Chwilę grozy przeżyli kibice oglądający finałową serię zawodów snowboardowego halfpipe'a. Yuto Totsuka przy wykonywaniu jednego z trików zanotował groźny upadek. 16-letni Japończyk arenę olimpijskich zmagań opuścił w towarzystwie lekarzy.
Na szczęście Totsuce nie stało się nic poważnego. Japończyk uderzył plecami o lodową rynnę i istniało podejrzenie urazu kręgosłupa. Snowboardzista został ułożony na noszach i trafił do szpitala.

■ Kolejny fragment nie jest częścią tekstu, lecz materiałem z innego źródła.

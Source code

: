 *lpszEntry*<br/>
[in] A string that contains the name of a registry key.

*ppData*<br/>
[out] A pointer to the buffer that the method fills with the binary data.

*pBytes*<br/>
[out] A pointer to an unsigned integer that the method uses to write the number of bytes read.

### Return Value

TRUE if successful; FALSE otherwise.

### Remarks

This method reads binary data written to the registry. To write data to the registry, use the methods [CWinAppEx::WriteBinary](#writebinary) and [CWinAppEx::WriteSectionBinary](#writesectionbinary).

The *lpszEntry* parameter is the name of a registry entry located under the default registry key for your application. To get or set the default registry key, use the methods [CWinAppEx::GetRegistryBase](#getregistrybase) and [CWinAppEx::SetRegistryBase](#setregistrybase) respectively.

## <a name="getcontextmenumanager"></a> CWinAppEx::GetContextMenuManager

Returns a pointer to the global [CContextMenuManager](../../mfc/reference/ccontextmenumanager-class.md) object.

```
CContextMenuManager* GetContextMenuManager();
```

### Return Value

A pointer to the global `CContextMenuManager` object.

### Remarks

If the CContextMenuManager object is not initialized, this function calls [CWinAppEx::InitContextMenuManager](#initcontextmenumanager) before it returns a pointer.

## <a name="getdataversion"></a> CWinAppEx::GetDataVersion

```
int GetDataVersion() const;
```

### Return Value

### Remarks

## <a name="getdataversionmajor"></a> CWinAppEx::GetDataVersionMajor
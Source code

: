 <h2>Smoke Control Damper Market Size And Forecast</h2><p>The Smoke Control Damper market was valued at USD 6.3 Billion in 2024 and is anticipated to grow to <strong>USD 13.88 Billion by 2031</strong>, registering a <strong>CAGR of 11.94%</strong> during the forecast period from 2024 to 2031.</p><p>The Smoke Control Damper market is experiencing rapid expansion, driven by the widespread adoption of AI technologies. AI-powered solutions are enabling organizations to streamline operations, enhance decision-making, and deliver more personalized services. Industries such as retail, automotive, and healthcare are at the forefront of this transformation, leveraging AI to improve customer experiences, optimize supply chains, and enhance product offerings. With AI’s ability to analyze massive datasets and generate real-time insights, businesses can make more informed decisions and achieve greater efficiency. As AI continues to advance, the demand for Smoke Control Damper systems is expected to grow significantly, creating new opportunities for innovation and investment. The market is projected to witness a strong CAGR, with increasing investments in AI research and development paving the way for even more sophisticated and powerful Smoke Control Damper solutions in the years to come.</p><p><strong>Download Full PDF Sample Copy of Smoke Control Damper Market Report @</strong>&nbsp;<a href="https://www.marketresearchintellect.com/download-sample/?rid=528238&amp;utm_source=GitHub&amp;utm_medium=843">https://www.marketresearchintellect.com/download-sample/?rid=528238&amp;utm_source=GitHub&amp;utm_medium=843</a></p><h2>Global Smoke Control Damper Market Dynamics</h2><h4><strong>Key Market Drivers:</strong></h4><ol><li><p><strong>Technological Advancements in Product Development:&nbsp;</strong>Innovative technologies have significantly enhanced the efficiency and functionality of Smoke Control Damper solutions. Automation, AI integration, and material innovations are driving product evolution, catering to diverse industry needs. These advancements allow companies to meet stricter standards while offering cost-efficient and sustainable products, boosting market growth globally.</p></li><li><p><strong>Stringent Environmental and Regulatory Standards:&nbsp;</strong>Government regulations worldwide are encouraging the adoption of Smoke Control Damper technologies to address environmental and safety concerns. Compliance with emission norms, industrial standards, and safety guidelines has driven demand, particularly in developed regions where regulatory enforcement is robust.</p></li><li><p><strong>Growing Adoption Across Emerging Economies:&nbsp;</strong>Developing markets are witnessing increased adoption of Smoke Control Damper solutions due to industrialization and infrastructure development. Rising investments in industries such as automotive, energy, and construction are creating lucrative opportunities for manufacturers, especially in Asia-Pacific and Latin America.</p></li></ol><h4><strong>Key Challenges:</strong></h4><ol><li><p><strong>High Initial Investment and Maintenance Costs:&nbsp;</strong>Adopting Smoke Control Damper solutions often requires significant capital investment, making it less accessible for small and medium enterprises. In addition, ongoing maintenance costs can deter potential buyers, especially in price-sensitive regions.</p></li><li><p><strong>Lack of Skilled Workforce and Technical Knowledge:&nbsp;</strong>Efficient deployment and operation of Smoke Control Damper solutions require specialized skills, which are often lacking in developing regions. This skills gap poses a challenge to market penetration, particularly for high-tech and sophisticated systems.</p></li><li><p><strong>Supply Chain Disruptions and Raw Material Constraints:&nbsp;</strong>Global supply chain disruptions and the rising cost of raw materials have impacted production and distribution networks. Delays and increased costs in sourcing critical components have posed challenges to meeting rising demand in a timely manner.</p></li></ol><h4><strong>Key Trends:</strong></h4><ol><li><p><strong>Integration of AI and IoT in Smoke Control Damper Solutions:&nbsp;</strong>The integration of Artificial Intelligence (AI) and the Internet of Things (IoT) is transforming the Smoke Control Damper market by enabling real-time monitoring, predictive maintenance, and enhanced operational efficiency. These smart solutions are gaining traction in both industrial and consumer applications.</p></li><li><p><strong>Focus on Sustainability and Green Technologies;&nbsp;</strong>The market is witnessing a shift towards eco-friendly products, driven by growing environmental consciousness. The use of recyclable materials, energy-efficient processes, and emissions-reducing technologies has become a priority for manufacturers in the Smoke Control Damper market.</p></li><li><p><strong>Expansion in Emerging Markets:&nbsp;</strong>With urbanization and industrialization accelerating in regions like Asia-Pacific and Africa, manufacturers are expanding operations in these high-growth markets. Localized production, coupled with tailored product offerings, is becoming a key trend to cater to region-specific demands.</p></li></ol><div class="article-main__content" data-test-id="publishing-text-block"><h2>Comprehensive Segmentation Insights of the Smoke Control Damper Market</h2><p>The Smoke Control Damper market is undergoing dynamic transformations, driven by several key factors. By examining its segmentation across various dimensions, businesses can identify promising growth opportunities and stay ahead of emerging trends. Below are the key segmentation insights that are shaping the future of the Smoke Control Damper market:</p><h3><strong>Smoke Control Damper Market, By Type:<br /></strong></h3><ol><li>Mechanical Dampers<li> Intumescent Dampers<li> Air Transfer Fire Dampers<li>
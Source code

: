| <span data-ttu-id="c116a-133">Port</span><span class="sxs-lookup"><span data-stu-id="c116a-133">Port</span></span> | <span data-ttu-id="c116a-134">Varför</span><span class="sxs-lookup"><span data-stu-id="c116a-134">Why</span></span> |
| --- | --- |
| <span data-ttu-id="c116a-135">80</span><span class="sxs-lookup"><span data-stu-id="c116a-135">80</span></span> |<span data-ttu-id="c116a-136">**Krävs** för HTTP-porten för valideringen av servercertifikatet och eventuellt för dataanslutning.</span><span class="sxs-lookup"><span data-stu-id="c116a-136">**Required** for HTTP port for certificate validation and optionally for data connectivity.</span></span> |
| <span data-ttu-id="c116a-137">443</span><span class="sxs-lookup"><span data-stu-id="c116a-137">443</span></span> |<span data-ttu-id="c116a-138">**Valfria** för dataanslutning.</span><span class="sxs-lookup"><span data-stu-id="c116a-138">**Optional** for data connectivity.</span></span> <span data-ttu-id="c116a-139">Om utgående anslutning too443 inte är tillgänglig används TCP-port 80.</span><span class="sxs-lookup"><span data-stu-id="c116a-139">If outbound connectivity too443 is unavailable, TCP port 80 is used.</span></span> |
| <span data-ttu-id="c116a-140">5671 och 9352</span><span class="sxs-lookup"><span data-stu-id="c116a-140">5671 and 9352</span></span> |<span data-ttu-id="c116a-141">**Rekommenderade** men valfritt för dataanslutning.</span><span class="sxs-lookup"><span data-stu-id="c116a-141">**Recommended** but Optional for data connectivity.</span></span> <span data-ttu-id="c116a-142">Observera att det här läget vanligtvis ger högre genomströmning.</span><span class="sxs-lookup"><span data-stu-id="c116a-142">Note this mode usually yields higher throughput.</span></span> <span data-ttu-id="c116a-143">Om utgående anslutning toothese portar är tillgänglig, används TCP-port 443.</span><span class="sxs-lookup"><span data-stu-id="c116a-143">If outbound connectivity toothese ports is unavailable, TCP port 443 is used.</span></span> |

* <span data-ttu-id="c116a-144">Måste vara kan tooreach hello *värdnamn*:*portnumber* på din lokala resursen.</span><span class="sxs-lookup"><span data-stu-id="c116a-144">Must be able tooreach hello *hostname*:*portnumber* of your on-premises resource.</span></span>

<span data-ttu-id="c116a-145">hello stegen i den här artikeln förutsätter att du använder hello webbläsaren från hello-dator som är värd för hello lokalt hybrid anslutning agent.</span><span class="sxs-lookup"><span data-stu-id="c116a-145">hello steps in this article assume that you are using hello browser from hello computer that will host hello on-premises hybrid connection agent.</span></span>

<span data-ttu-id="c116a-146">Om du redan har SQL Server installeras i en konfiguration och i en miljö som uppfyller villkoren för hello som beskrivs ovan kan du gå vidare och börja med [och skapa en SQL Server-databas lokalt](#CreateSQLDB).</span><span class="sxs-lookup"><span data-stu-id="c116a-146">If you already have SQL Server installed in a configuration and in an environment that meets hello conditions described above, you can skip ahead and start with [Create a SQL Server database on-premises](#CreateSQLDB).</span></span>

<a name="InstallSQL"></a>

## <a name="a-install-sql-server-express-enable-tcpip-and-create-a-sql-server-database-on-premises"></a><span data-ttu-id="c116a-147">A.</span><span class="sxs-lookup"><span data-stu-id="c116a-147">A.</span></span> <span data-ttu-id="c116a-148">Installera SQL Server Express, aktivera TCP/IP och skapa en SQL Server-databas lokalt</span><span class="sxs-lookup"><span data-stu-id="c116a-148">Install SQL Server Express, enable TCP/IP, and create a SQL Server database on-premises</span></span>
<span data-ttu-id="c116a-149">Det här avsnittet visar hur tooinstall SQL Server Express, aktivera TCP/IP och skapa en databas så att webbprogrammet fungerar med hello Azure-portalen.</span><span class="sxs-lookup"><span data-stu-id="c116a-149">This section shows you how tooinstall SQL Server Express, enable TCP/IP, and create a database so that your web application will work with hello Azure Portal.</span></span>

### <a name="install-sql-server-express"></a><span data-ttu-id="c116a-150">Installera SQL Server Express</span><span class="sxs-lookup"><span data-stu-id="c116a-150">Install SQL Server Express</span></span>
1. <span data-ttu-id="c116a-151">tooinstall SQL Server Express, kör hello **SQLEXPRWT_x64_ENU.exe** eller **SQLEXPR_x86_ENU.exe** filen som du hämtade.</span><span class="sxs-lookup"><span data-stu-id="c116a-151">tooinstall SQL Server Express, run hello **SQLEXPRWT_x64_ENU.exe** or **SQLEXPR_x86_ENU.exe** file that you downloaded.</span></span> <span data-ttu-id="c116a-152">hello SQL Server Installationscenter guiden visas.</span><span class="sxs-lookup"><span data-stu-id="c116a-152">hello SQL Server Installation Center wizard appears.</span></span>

Po wstępnych badaniach lekarze zdiagnozowali uraz biodra. Upadek zrobił duże wrażenie na kibicach. Wielu z nich martwiło się o stan zdrowia Japończyka. - To najgorszy upadek jaki widziałem - napisał na Twitterze jeden z internautów.
Po złoty medal w halfpipe sięgnął Amerykanin Shaun White. Drugie miejsce zajął Japończyk Ayumo Hirano, a na najniższym stopniu podium stanął Scott James z Australii.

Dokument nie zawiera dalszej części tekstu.